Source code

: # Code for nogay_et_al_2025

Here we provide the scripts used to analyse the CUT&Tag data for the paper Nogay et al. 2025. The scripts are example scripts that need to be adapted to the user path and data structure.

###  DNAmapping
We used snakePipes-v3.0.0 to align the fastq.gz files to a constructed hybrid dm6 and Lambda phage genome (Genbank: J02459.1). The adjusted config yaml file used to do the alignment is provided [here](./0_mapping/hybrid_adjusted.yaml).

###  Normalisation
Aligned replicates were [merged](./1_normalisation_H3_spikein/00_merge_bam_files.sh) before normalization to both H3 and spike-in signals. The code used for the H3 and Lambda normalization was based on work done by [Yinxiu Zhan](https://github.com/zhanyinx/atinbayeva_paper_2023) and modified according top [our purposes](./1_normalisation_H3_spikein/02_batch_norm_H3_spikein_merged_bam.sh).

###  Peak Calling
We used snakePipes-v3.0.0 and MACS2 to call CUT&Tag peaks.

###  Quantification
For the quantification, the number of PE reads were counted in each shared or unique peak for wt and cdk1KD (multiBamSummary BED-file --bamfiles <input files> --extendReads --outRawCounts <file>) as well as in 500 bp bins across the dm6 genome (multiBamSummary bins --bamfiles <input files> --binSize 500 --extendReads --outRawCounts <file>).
======
• **WORK ORDER**
Exact copies of all the entries above are to be printed.

• **COMPLETED TASK**
Source code

: # Code for nogay_et_al_2025

Here we provide the scripts used to analyse the CUT&Tag data for the paper Nogay et al. 2025. The scripts are example scripts that need to be adapted to the user path and data structure.

###  DNAmapping
We used snakePipes-v3.0.0 to align the fastq.gz files to a constructed hybrid dm6 and Lambda phage genome (Genbank: J02459.1). The adjusted config yaml file used to do the alignment is provided [here](./0_mapping/hybrid_adjusted.yaml).

###  Normalisation
Aligned replicates were [merged](./1_normalisation_H3_spikein/00_merge_bam_files.sh) before normalization to both H3 and spike-in signals. The code used for the H3 and Lambda normalization was based on work done by [Yinxiu Zhan](https://github.com/zhanyinx/atinbayeva_paper_2023) and modified according top [our purposes](./1_normalisation_H3_spikein/02_batch_norm_H3_spikein_merged_bam.sh).

###  Peak Calling
We used snakePipes-v3.0.0 and MACS2 to call CUT&Tag peaks.

###  Quantification
For the quantification, the number of PE reads were counted in each shared or unique peak for wt and cdk1KD (multiBamSummary BED-file --bamfiles <input files> --extendReads --outRawCounts <file>) as well as in 500 bp bins across the dm6 genome (multiBamSummary bins --bamfiles <input files> --binSize 500 --extendReads --outRawCounts <file>).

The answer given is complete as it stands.